To evaluate the eligibility for DanGer Shock criteria among patients admitted with acute myocardial infarction-related cardiogenic shock (AMI-CS) to a non-high-volume centre and to assess the potential impact on clinical decision-making.

Methods

We retrospectively analysed all patients admitted for AMI-CS to the Cardiac Intensive Care Unit between January 2023 and December 2024. Clinical, hemodynamic, and echocardiographic data were collected.
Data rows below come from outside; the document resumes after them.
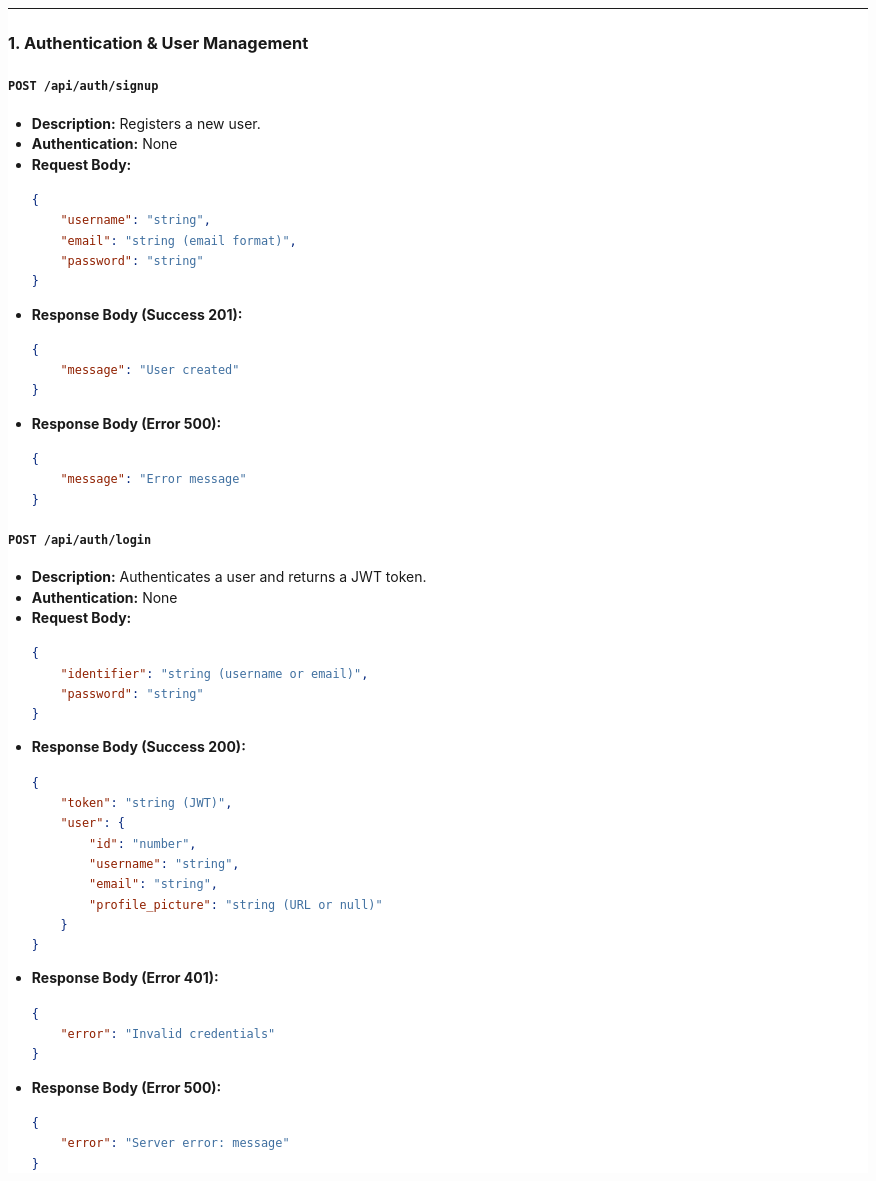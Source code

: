 
---

### 1. Authentication & User Management

#### `POST /api/auth/signup`
*   **Description:** Registers a new user.
*   **Authentication:** None
*   **Request Body:**
    ```json
    {
        "username": "string",
        "email": "string (email format)",
        "password": "string"
    }
    ```
*   **Response Body (Success 201):**
    ```json
    {
        "message": "User created"
    }
    ```
*   **Response Body (Error 500):**
    ```json
    {
        "message": "Error message"
    }
    ```

#### `POST /api/auth/login`
*   **Description:** Authenticates a user and returns a JWT token.
*   **Authentication:** None
*   **Request Body:**
    ```json
    {
        "identifier": "string (username or email)",
        "password": "string"
    }
    ```
*   **Response Body (Success 200):**
    ```json
    {
        "token": "string (JWT)",
        "user": {
            "id": "number",
            "username": "string",
            "email": "string",
            "profile_picture": "string (URL or null)"
        }
    }
    ```
*   **Response Body (Error 401):**
    ```json
    {
        "error": "Invalid credentials"
    }
    ```
*   **Response Body (Error 500):**
    ```json
    {
        "error": "Server error: message"
    }
    ```
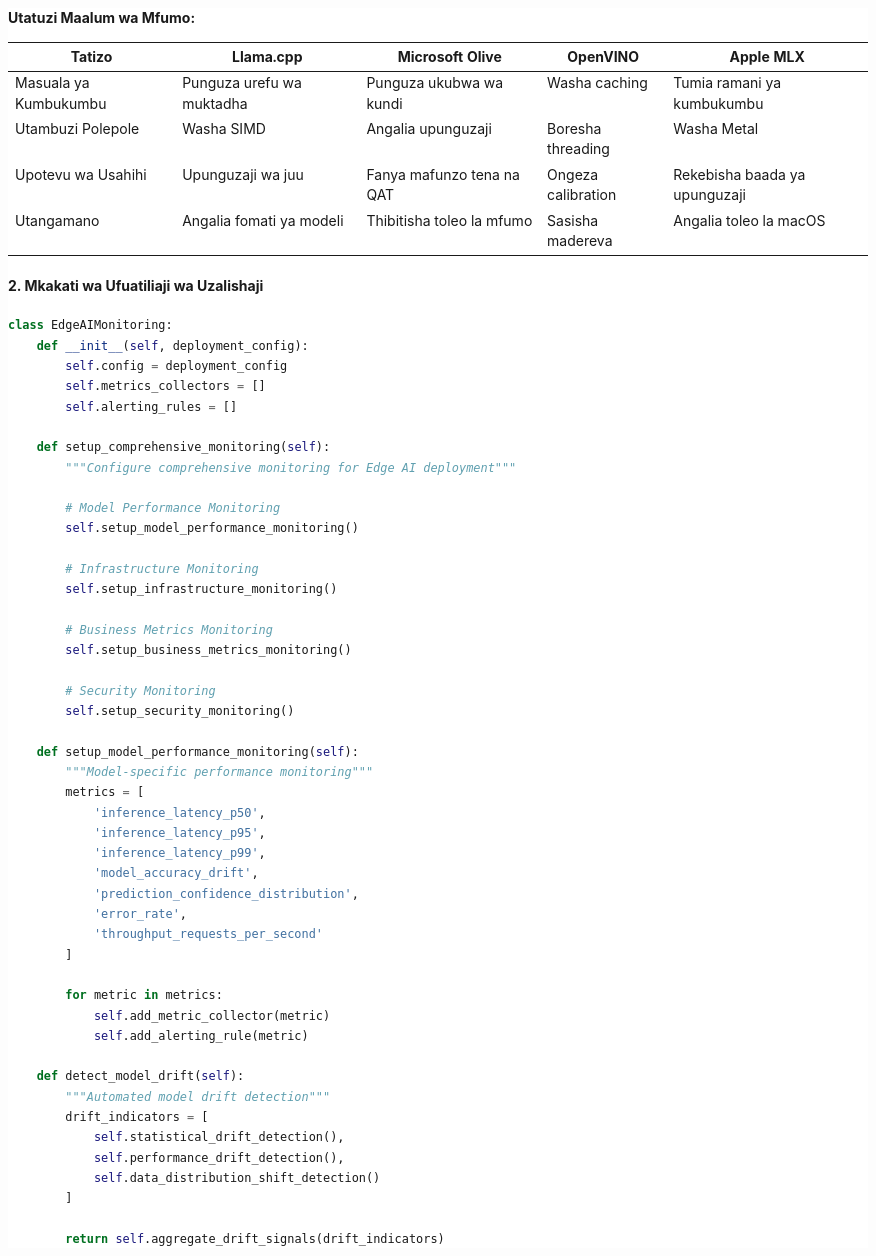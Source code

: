 **Utatuzi Maalum wa Mfumo:**

| Tatizo | Llama.cpp | Microsoft Olive | OpenVINO | Apple MLX |
|--------|-----------|-----------------|----------|-----------|
| Masuala ya Kumbukumbu | Punguza urefu wa muktadha | Punguza ukubwa wa kundi | Washa caching | Tumia ramani ya kumbukumbu |
| Utambuzi Polepole | Washa SIMD | Angalia upunguzaji | Boresha threading | Washa Metal |
| Upotevu wa Usahihi | Upunguzaji wa juu | Fanya mafunzo tena na QAT | Ongeza calibration | Rekebisha baada ya upunguzaji |
| Utangamano | Angalia fomati ya modeli | Thibitisha toleo la mfumo | Sasisha madereva | Angalia toleo la macOS |

#### 2. Mkakati wa Ufuatiliaji wa Uzalishaji

```python
class EdgeAIMonitoring:
    def __init__(self, deployment_config):
        self.config = deployment_config
        self.metrics_collectors = []
        self.alerting_rules = []
    
    def setup_comprehensive_monitoring(self):
        """Configure comprehensive monitoring for Edge AI deployment"""
        
        # Model Performance Monitoring
        self.setup_model_performance_monitoring()
        
        # Infrastructure Monitoring
        self.setup_infrastructure_monitoring()
        
        # Business Metrics Monitoring
        self.setup_business_metrics_monitoring()
        
        # Security Monitoring
        self.setup_security_monitoring()
    
    def setup_model_performance_monitoring(self):
        """Model-specific performance monitoring"""
        metrics = [
            'inference_latency_p50',
            'inference_latency_p95',
            'inference_latency_p99',
            'model_accuracy_drift',
            'prediction_confidence_distribution',
            'error_rate',
            'throughput_requests_per_second'
        ]
        
        for metric in metrics:
            self.add_metric_collector(metric)
            self.add_alerting_rule(metric)
    
    def detect_model_drift(self):
        """Automated model drift detection"""
        drift_indicators = [
            self.statistical_drift_detection(),
            self.performance_drift_detection(),
            self.data_distribution_shift_detection()
        ]
        
        return self.aggregate_drift_signals(drift_indicators)
```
DanGer Shock inclusion criteria (STEMI, lactate >2.5 mmol/L, LVEF <45%) and exclusion criteria (mechanical complications, isolated RV failure, or severe valvular disease) were systematically applied to assess patient eligibility.

Results

A total of 51 patients were included (47.1% female; mean age 73.8 ± 13.1 years), with an overall mortality rate of 51% (n=26). Eligibility was assessed through a stratified sequential exclusion process: starting with the total cohort (n=51), 6 patients were excluded for non-STEMI presentation, leaving 45 potential candidates; from these, 21 were excluded due to biochemical criteria (11 with lactate <2.5 mmol/L and 10 with unavailable lactate levels), leaving 24 patients; application of the systolic function criterion (LVEF <45%) led to the exclusion of 10 additional patients (LVEF ≥45%), leaving 14 patients; finally, after applying specific exclusion criteria (1 mechanical complication, 3 predominant RV dysfunction, and 1 severe valvular disease), only 9 patients (17.6%) remained eligible for inclusion according to the DanGer Shock trial criteria. Only 17.6% (n=9) of the initial population met all criteria for DanGer Shock eligibility. In this eligible subgroup, mortality was 44.4% (n=4). Notably, 5 patients (55.6%) survived with standard care alone, avoiding potential device-related complications.

Conclusion

Applying DanGer Shock criteria in our canter identified only 4-5 eligible patients per year. This low volume raises significant questions regarding the cost-effectiveness and proficiency of maintaining a local mechanical circulatory support program versus a "hub-and-spoke" referral model to high-volume centres. Furthermore, the survival of over half of the eligible patients without such support highlights the need for careful patient selection.